Buyer pain point
What jersey buyers usually get wrong
Jerseys are where small details decide whether the shirt looks right on day one and after fifty washes. The most common surprises after warehouse arrival: a club crest sewn 4-6 mm off the chest seam, a name set whose font is one weight lighter than the broadcast version, a heat-pressed patch that bubbles within a week of wear, and a "player version" cut that fits 4-5 cm tighter through the chest than the same size in fan version. Cuff trims, sleeve patches (Champions League, Coppa Italia, Premier League), and sponsor placement also vary by batch. Treat jerseys as a category where ten close-up photos beat one hero shot.
QC checklist
What to inspect in jersey warehouse photos
- Front full photo squared to the camera so badge centering and sponsor alignment are honest.
- Back full photo with name set centred, plus a close-up showing the heat-press edge for bubbles or peel.
- Badge close-up: thread density, 3D weave for embroidered crests, heat-press edge for printed crests.
- Sleeve patch close-up: Champions League stars, league logos, special-edition badges — alignment and edge cleanness.
- Collar tag and inside neck label: brand authenticity wording, sizing, and care instructions.
- Sponsor logo close-up — the silkscreen layers should be flat without halo or registration shift.
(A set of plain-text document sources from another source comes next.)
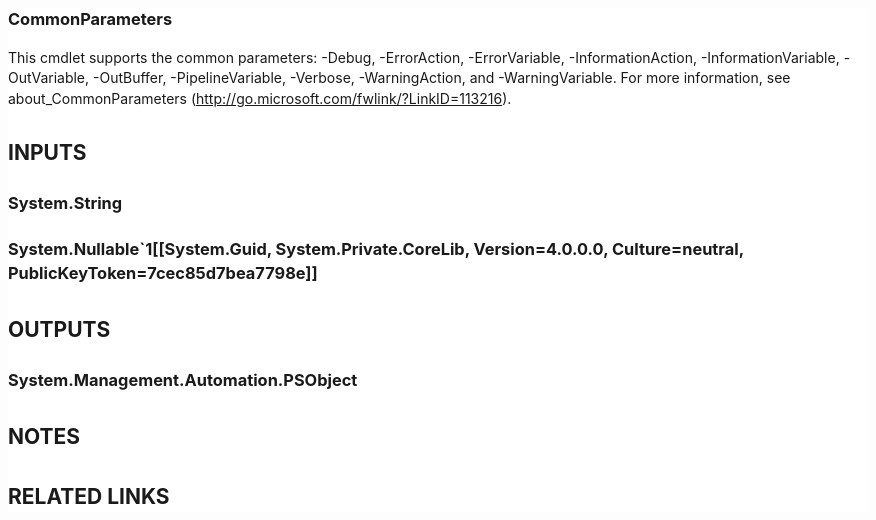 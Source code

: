 ### CommonParameters
This cmdlet supports the common parameters: -Debug, -ErrorAction, -ErrorVariable, -InformationAction, -InformationVariable, -OutVariable, -OutBuffer, -PipelineVariable, -Verbose, -WarningAction, and -WarningVariable.
For more information, see about_CommonParameters (http://go.microsoft.com/fwlink/?LinkID=113216).

## INPUTS

### System.String

### System.Nullable`1[[System.Guid, System.Private.CoreLib, Version=4.0.0.0, Culture=neutral, PublicKeyToken=7cec85d7bea7798e]]

## OUTPUTS

### System.Management.Automation.PSObject

## NOTES

## RELATED LINKS
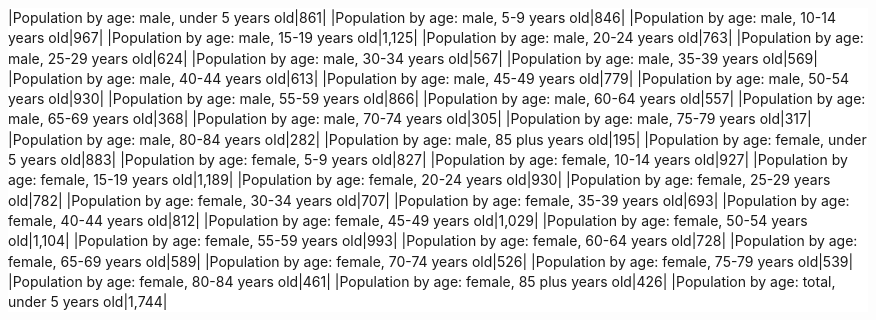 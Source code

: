 |Population by age: male, under 5 years old|861|
|Population by age: male, 5-9 years old|846|
|Population by age: male, 10-14 years old|967|
|Population by age: male, 15-19 years old|1,125|
|Population by age: male, 20-24 years old|763|
|Population by age: male, 25-29 years old|624|
|Population by age: male, 30-34 years old|567|
|Population by age: male, 35-39 years old|569|
|Population by age: male, 40-44 years old|613|
|Population by age: male, 45-49 years old|779|
|Population by age: male, 50-54 years old|930|
|Population by age: male, 55-59 years old|866|
|Population by age: male, 60-64 years old|557|
|Population by age: male, 65-69 years old|368|
|Population by age: male, 70-74 years old|305|
|Population by age: male, 75-79 years old|317|
|Population by age: male, 80-84 years old|282|
|Population by age: male, 85 plus years old|195|
|Population by age: female, under 5 years old|883|
|Population by age: female, 5-9 years old|827|
|Population by age: female, 10-14 years old|927|
|Population by age: female, 15-19 years old|1,189|
|Population by age: female, 20-24 years old|930|
|Population by age: female, 25-29 years old|782|
|Population by age: female, 30-34 years old|707|
|Population by age: female, 35-39 years old|693|
|Population by age: female, 40-44 years old|812|
|Population by age: female, 45-49 years old|1,029|
|Population by age: female, 50-54 years old|1,104|
|Population by age: female, 55-59 years old|993|
|Population by age: female, 60-64 years old|728|
|Population by age: female, 65-69 years old|589|
|Population by age: female, 70-74 years old|526|
|Population by age: female, 75-79 years old|539|
|Population by age: female, 80-84 years old|461|
|Population by age: female, 85 plus years old|426|
|Population by age: total, under 5 years old|1,744| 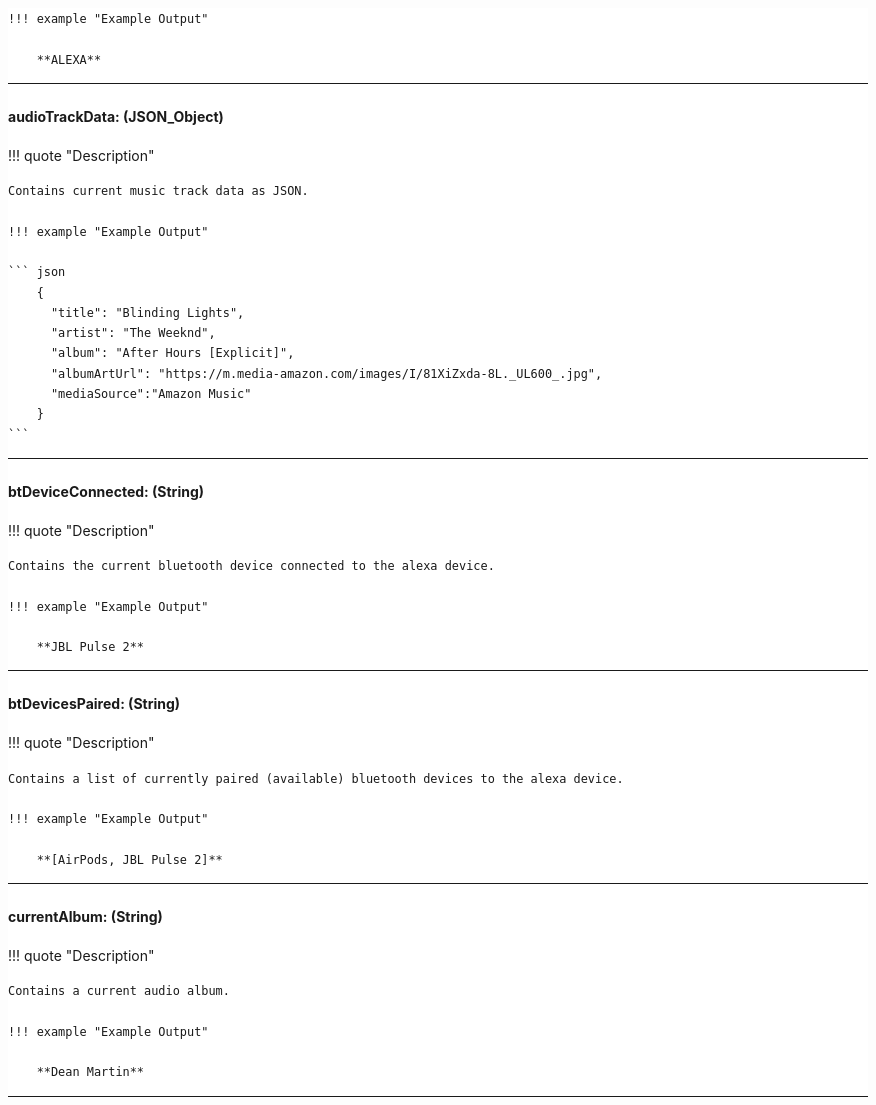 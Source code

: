     !!! example "Example Output"

        **ALEXA**

---

### <h4 class="doc-head">audioTrackData: (JSON_Object)</h4>

!!! quote "Description"

    Contains current music track data as JSON.

    !!! example "Example Output"

    ``` json
        {
          "title": "Blinding Lights",
          "artist": "The Weeknd",
          "album": "After Hours [Explicit]",
          "albumArtUrl": "https://m.media-amazon.com/images/I/81XiZxda-8L._UL600_.jpg",
          "mediaSource":"Amazon Music"
        }
    ```

---

### <h4 class="doc-head">btDeviceConnected: (String)</h4>

!!! quote "Description"

    Contains the current bluetooth device connected to the alexa device.

    !!! example "Example Output"

        **JBL Pulse 2**

---

### <h4 class="doc-head">btDevicesPaired: (String)</h4>

!!! quote "Description"

    Contains a list of currently paired (available) bluetooth devices to the alexa device.

    !!! example "Example Output"

        **[AirPods, JBL Pulse 2]**

---

### <h4 class="doc-head">currentAlbum: (String)</h4>

!!! quote "Description"

    Contains a current audio album.

    !!! example "Example Output"

        **Dean Martin**

---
- Flat-lay measurements: chest pit-to-pit, body length, sleeve length — player version vs fan version differ here most.
Sizing
Player version vs fan version sizing
Fan version jerseys (replica) are cut for general wear with extra room through the chest, waist, and sleeve. Player version (authentic) is cut for athletes — tighter through the torso and arms by 4-7 cm at the same printed size, often with a slightly shorter sleeve and a tapered hem. If you usually wear a fan-version L, expect player version to feel like a fan M. For NBA jerseys, "Swingman" sits between replica and authentic in cut, with mesh fabric and stitched-on name sets — measure pit-to-pit and body length before ordering. Long-sleeve and goalkeeper versions usually add 8-12 cm in sleeve over the short-sleeve cut at the same size.
Seller checks
How to verify a jersey seller is current-season
Jersey sellers turn over kits at the start of every football season, and the same listing can shift between "24/25 home" and "25/26 home" without a new SKU. Confirm the listing actually pictures the current season's kit you want — sleeve patches and sponsor logos change yearly. Look for buyer-uploaded photos showing the heat-press from up close, since the seller's photo studio can hide imperfections. Reliable sellers offer to apply name set and number on demand for a small fee, with a separate QC photo after pressing. Ghost listings without seller aliases are common with replicas — ask Fishgoo support to take a name-set close-up if you have custom personalisation applied.
Shipping
How jerseys change your parcel total
Jerseys are excellent parcel fillers — 180-280 g each, foldable, and almost free in volumetric terms when stacked between heavier items. Long-sleeve and goalkeeper jerseys add 60-100 g; full kits with shorts and socks add 250-400 g per set. The exception is heat-pressed name sets — pack jerseys flat with a tissue layer between the pressed area and any heavy item above, since prolonged compression and heat can lift the press edge. For collectible or signed-edition jerseys, request a separate plastic sleeve inside the parcel. Jersey orders rarely justify a separate parcel; they bundle well with tees, hoodies, and trainers.
FAQ
Jersey spreadsheet questions buyers ask first
Will the heat-pressed name peel? Quality presses last years with normal wash care. Cheap presses can lift within a season — ask for the edge close-up to judge.
Player version is too tight on me — can I exchange? Most sellers swap for size within seven days of warehouse arrival. Confirm before personalising the name set, since custom presses are usually non-returnable.
Are the patches included or extra? Most rep jersey listings include the seasonal sleeve patches; special-edition or league-specific patches (Champions League, FA Cup) sometimes cost extra. Confirm before paying.